Les procès-verbaux des commissions ne doivent être établis qu’en deux exemplaires et ne doivent pas, en cours de législature, quitter les archives de la commission concernée.
d) Auditions.
Le service des comptes rendus des commissions établit, à la demande du directeur général des services législatifs, les comptes rendus des auditions auxquelles il est procédé.
La rédaction de ces comptes rendus peut également être assurée par le secrétariat de la commission.
2o Missions d’information des commissions et des délégations parlementaires.
Le nombre de députés que les commissions ou les délégations parlementaires peuvent désigner pour participer à des missions d’information et de contrôle est fixé au maximum : à dix pour les missions effectuées dans la métropole, à sept pour les missions effectuées en Europe et à six pour les autres missions.
Pendant les sessions, les missions effectuées hors de la métropole sont autorisées par le Bureau ou, en cas d’urgence, par le Président.
Aucune manifestation ne peut être faite au nom de l’Assemblée sans son approbation préalable.
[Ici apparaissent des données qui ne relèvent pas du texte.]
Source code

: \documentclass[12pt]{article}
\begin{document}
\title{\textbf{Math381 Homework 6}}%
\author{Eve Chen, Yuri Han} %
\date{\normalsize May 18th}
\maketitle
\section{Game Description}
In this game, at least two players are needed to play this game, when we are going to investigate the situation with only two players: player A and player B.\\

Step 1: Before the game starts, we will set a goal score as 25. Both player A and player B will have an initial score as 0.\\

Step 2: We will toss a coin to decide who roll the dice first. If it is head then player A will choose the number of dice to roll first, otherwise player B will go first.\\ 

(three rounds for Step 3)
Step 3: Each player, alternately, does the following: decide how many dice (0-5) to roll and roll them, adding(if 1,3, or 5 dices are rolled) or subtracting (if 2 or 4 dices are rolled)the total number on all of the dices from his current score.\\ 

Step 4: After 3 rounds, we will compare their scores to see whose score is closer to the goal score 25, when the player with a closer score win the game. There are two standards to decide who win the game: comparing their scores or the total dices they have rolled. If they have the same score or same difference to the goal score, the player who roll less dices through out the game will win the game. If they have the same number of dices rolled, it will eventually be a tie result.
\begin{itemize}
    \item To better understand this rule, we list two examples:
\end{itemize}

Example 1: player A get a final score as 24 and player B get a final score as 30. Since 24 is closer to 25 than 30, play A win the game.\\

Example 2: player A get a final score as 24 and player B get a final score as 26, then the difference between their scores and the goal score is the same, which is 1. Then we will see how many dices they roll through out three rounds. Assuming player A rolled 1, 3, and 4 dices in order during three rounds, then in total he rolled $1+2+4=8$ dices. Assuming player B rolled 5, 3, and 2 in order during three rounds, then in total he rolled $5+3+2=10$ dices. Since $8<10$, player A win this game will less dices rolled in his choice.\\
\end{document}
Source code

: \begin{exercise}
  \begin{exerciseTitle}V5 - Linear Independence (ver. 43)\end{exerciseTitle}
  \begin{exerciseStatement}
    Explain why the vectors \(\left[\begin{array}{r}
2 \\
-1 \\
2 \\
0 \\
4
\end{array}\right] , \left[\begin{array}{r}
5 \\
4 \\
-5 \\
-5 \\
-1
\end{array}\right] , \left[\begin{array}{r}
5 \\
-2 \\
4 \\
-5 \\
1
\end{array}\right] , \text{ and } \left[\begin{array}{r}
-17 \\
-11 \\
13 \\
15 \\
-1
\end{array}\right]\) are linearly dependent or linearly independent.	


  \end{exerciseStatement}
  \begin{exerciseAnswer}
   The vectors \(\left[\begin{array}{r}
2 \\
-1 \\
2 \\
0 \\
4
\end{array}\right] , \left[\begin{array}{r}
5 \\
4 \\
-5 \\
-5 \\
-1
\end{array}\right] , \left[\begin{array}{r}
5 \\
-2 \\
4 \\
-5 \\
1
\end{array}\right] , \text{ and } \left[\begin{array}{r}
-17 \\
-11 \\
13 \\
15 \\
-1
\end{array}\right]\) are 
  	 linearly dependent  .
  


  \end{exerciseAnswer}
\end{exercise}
Les questeurs sont habilités pour apprécier s’il convient de rembourser certains frais engagés par les présidents des commissions ou des délégations parlementaires à l’occasion des missions d’information.
3o Pétitions.
Il est établi par le service des affaires juridiques :
a) Un rôle général des pétitions contenant, pour chaque pétition, un numéro d’ordre, le nom et la demeure du pétitionnaire, l’indication sommaire de l’objet de sa demande et, s’il y a lieu, le nom du député qui l’a déposée ;
b) Un feuilleton des pétitions, lequel, imprimé et distribué périodiquement, mentionne le nom et le domicile des pétitionnaires, l’indication sommaire de l’objet des pétitions, le numéro d’ordre, les noms des rapporteurs de la Commission des lois constitutionnelles et, s’il y a lieu, de la commission permanente saisie par celle-ci, les décisions adoptées par les commissions avec le résumé succinct des motifs et les réponses faites par les ministres auxquels des pétitions ont été renvoyées.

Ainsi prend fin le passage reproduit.